Minimum genset load/capacity: In general, a standby power system should be sized to provide a 20 percent reserve margin of power for better stability and to accommodate load growth over time. However, running a generator set at less than 30 percent of rated load can lead to engine damage, and reduced reliability.
Maximum allowable frequency and voltage dips: As you reduce the maximum allowable frequency and voltage dips, the size of the specified genset increases.
Altitude and temperature: Based on the geographic location, the size of the genset must increase for a given level of performance as altitude and ambient temperature rise.
Fuel: Diesel generator sets are the most popular for standby power applications, but units running on natural gas or LP are also available, and favored for extended-hour applications.
Other factors: Generator voltage, number of phases and generator frequency should all be specified before selecting a specific power system.
Typically, a standby generator powers a variety of loads having different operating characteristics.
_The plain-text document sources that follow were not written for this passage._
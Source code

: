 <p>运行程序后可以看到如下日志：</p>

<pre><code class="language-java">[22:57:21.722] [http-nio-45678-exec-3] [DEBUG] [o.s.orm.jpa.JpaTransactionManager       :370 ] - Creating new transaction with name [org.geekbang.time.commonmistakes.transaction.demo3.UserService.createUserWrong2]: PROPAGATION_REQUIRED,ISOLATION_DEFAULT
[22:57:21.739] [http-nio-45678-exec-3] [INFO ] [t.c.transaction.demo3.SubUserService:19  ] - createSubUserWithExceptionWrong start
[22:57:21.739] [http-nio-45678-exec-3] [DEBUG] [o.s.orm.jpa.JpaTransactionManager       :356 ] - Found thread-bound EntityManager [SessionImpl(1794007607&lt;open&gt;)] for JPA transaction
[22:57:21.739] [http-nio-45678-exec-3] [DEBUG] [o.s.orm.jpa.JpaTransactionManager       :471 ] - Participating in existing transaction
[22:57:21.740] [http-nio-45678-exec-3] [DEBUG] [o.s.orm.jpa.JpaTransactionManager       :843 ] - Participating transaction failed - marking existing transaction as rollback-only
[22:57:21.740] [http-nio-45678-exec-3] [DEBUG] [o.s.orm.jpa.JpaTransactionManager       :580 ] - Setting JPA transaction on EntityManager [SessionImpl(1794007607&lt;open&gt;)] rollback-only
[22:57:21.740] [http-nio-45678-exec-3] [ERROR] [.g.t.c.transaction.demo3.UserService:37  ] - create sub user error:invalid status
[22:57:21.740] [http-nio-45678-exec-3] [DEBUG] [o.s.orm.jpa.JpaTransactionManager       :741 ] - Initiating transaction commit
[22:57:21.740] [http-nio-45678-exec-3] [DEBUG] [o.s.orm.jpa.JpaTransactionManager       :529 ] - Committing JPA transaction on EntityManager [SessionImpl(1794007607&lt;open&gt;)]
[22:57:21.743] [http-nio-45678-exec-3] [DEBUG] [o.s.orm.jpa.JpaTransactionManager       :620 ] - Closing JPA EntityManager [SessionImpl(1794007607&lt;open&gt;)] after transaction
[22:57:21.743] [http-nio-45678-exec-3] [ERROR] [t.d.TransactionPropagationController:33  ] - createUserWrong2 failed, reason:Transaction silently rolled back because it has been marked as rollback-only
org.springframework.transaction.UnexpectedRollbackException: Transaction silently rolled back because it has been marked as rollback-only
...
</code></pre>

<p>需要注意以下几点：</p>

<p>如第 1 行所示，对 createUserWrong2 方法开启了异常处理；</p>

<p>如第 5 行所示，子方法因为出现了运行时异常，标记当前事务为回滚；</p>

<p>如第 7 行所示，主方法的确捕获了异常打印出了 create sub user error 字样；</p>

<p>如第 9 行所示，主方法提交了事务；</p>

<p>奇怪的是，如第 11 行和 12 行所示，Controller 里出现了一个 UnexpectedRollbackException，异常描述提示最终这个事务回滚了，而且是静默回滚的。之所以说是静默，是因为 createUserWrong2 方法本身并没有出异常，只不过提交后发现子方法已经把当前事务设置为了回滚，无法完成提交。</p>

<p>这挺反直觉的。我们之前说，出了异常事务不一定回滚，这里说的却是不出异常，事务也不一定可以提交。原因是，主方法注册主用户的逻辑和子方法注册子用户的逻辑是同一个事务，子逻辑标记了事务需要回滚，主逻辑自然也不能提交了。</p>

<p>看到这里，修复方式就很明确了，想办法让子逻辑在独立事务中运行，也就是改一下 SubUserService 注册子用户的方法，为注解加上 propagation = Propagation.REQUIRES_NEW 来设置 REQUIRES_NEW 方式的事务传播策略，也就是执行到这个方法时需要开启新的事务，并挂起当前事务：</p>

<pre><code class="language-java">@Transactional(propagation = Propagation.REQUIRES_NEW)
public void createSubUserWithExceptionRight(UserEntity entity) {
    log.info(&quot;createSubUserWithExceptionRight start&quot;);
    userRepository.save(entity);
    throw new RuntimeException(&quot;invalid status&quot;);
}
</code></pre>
There are linear and nonlinear loads, loads that are extremely sensitive to voltage disturbances, loads like motors that have very high starting current requirements, loads that cycle on and off, and loads that exhibit high peak load demand when operated. In some applications, multiple loads may be required to be picked up by the generator simultaneously, while most applications will allow step sequence loading that can have a big impact on reducing the required generator capacity. The genera- tor must accommodate the highest anticipated starting, peak and running load expected.
Most modern electrical loads are nonlinear in nature. They are electronic loads that consume power in bites, creating load current harmonics. These harmonics cause additional heating in the alternator, and generator output voltage distortion. Untreated, these harmonics may cause alternator and load overheating. Typically, oversized generators are recommended in these instances.